◆ Task goal: Your answer must consist of exactly the lines below, starting with the line with "Resume Generator Web" and going on through the line with "1. Enter your details in the web form.", and nothing else.

◆ Provided material:
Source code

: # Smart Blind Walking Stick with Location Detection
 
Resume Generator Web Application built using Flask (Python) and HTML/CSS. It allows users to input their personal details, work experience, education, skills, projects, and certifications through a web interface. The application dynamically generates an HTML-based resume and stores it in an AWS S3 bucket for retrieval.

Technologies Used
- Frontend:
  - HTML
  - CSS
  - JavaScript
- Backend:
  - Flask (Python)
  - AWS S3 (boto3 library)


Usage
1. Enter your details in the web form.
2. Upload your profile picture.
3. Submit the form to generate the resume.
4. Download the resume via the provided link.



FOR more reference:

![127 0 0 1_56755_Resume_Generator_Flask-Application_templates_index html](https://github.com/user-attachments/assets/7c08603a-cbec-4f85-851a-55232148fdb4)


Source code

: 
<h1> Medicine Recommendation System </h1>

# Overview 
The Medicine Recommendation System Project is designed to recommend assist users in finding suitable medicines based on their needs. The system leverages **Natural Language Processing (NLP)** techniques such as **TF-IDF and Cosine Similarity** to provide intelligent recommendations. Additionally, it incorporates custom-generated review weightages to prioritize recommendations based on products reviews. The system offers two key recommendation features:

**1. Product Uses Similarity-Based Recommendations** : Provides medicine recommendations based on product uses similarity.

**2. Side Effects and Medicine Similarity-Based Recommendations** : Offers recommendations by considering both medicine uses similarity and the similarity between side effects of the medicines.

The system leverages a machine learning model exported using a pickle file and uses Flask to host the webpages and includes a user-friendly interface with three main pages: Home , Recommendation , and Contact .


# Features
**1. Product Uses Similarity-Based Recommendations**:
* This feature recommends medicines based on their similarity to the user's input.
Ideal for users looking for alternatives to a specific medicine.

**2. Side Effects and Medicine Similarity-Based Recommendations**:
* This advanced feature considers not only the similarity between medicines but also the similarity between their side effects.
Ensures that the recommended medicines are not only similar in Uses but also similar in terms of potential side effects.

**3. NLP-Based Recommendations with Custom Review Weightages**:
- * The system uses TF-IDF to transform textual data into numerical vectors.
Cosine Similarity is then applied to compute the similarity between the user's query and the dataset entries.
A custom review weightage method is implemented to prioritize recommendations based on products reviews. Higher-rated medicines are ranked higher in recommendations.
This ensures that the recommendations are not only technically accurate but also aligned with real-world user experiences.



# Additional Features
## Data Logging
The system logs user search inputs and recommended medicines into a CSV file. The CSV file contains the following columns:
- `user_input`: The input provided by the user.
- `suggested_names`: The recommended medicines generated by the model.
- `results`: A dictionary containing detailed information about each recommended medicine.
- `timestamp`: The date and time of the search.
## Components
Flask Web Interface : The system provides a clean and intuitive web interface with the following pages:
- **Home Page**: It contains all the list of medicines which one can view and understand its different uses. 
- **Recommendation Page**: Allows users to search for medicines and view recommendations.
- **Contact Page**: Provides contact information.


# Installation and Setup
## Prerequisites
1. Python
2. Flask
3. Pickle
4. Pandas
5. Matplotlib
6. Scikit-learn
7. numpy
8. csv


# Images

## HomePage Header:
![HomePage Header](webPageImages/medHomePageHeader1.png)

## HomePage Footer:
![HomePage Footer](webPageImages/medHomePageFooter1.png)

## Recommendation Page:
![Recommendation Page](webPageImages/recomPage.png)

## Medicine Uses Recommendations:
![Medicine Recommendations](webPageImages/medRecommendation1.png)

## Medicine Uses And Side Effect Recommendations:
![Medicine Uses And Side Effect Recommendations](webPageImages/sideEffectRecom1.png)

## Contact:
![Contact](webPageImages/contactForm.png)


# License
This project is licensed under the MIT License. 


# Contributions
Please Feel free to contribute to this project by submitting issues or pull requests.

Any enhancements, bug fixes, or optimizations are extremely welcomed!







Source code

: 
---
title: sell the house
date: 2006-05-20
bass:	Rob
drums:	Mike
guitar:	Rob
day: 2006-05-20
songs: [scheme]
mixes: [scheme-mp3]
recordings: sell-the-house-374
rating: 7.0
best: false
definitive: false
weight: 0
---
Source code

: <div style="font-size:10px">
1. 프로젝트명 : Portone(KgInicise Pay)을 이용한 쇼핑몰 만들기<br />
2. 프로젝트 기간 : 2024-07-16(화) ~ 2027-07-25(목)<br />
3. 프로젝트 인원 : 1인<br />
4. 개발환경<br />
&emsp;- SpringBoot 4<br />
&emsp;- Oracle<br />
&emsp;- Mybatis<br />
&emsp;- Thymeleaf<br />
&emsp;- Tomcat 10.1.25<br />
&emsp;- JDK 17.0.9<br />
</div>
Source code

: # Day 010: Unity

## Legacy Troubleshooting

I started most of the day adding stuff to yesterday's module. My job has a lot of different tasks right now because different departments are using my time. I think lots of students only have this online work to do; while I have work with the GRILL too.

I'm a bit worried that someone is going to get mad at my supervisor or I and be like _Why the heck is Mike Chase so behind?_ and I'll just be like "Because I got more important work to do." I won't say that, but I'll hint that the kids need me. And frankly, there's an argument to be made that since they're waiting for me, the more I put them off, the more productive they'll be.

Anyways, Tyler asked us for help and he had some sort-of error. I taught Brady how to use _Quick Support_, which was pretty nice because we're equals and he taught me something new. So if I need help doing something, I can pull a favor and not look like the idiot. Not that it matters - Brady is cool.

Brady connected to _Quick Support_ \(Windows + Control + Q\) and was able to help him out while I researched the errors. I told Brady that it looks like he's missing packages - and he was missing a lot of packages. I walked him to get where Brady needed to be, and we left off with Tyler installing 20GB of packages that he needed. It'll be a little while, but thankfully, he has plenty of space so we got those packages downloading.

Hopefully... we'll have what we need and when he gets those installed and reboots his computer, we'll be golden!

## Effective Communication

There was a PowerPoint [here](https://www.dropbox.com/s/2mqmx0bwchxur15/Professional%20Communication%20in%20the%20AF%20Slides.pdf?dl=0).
==
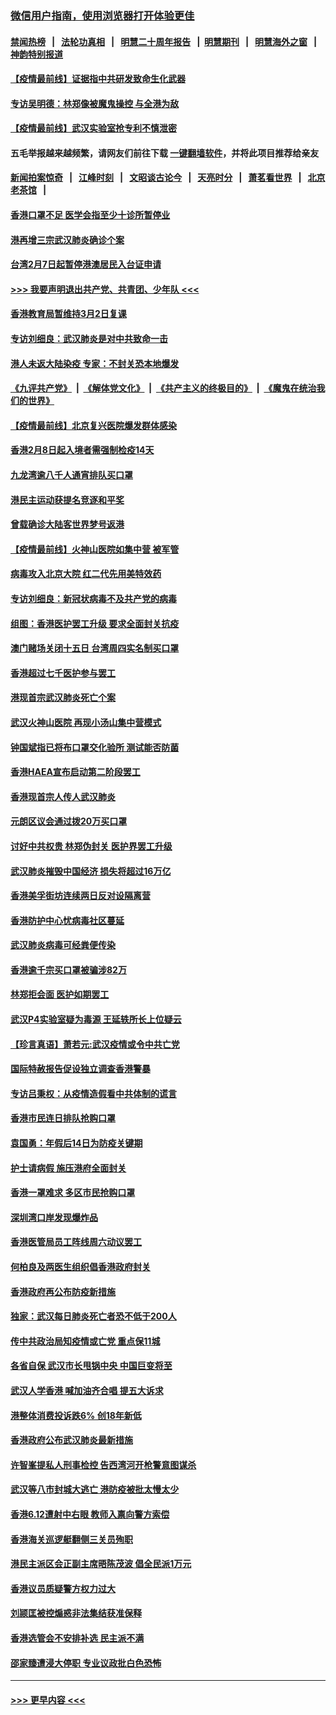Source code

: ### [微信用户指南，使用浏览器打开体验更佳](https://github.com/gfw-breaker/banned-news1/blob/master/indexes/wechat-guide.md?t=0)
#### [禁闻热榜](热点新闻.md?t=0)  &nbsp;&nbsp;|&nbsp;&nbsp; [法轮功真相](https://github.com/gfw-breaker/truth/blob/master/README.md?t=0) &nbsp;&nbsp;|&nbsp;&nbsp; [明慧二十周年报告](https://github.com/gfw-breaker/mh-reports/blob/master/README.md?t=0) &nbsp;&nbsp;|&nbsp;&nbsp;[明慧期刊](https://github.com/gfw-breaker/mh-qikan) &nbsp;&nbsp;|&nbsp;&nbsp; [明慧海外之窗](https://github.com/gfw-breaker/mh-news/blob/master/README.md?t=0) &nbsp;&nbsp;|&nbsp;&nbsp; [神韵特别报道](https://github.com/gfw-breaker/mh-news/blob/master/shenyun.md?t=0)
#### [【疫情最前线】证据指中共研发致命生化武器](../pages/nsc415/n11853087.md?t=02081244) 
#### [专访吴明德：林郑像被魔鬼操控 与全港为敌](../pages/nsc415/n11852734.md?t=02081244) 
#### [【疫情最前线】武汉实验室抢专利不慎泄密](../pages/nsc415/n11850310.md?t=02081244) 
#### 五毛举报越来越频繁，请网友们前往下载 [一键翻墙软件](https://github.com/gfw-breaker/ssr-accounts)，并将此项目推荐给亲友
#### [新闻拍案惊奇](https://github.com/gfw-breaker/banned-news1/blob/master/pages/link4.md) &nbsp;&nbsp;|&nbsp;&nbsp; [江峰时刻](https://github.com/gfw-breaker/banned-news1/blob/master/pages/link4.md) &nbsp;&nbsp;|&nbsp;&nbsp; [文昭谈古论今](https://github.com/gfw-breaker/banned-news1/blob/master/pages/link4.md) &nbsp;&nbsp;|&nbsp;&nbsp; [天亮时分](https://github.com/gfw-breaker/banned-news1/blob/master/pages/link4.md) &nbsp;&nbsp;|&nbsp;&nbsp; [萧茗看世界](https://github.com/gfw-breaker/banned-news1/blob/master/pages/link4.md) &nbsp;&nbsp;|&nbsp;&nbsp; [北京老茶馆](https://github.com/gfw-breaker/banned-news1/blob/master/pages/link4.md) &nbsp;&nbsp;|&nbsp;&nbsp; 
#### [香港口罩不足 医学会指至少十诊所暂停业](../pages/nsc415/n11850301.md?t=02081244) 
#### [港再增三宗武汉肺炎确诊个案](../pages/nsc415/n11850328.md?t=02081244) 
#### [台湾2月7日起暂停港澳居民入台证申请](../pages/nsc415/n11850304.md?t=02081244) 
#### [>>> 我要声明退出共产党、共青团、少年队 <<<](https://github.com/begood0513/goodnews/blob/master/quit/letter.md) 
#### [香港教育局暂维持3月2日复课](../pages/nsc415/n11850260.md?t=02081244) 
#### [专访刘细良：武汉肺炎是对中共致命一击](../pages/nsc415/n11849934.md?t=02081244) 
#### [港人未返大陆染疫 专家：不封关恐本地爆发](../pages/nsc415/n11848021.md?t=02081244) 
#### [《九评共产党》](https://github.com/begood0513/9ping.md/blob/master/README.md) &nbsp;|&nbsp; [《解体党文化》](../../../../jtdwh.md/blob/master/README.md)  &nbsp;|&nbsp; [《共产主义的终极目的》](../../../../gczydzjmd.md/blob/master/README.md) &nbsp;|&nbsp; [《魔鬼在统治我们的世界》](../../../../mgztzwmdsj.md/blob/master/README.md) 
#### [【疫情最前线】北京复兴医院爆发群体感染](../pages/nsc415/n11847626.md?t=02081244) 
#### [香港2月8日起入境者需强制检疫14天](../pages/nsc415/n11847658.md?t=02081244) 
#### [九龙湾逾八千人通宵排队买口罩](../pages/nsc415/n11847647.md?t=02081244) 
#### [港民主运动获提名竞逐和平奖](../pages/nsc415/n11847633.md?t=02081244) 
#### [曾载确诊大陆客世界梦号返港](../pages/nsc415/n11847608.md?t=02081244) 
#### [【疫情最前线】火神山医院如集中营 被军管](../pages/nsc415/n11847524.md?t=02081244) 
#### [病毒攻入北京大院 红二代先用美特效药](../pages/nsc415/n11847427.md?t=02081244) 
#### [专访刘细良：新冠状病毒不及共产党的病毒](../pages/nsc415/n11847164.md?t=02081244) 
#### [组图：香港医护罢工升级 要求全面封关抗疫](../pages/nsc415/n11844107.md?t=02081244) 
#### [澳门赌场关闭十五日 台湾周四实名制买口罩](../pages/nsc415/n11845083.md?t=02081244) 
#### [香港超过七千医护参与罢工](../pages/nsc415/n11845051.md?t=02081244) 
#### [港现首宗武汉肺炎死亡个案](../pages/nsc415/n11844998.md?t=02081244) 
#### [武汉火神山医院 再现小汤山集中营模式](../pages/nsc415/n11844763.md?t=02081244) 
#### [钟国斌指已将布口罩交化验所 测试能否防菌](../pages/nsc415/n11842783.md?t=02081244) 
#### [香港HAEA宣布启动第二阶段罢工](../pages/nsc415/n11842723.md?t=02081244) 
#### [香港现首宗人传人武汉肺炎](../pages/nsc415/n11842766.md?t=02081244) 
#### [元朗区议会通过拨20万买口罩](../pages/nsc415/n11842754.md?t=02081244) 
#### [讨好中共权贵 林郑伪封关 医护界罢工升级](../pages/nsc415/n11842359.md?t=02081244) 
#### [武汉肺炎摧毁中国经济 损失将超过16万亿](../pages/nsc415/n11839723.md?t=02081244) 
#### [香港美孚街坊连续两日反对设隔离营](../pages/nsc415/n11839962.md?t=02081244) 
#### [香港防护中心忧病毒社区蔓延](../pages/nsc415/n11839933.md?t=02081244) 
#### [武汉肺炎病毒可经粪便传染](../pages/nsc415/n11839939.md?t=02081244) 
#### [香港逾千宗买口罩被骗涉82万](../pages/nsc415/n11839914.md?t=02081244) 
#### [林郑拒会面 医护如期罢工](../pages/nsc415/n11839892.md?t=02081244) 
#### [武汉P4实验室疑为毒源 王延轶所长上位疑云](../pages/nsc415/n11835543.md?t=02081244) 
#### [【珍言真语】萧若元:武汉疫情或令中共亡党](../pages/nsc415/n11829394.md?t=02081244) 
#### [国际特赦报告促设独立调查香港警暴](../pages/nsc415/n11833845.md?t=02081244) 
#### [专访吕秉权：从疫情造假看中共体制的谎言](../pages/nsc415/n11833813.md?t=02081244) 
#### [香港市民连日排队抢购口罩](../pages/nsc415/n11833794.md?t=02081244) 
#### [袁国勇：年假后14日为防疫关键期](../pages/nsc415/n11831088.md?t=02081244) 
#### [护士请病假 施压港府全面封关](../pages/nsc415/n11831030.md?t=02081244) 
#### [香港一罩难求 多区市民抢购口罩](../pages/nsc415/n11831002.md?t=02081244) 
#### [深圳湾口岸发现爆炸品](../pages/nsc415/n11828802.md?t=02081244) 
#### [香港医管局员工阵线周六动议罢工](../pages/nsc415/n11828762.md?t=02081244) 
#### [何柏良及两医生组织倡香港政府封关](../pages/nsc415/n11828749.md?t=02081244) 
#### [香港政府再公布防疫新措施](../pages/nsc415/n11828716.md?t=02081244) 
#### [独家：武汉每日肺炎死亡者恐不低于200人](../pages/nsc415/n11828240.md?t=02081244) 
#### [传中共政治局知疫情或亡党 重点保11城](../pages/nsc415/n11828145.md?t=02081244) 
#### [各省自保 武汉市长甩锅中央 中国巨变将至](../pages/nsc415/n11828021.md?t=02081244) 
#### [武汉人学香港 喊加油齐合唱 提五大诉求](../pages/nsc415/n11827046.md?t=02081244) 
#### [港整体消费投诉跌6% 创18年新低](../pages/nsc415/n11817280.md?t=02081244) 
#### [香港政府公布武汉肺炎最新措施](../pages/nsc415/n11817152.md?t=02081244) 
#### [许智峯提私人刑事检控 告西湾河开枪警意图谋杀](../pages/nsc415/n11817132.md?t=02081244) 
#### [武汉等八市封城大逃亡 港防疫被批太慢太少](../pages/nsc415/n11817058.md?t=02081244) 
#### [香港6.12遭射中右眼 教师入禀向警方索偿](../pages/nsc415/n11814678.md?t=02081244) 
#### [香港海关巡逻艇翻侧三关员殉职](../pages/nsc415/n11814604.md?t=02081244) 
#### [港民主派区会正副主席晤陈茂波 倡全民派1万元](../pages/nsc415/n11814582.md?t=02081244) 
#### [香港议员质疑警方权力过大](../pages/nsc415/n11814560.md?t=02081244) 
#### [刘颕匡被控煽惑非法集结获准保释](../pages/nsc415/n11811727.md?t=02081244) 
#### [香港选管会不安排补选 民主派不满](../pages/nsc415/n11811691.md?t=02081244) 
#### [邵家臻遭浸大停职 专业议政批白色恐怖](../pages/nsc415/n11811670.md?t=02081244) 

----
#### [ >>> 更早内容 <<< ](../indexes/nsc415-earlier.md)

◆ Response to this exercise:
Resume Generator Web Application built using Flask (Python) and HTML/CSS. It allows users to input their personal details, work experience, education, skills, projects, and certifications through a web interface. The application dynamically generates an HTML-based resume and stores it in an AWS S3 bucket for retrieval.

Technologies Used
- Frontend:
  - HTML
  - CSS
  - JavaScript
- Backend:
  - Flask (Python)
  - AWS S3 (boto3 library)


Usage
1. Enter your details in the web form.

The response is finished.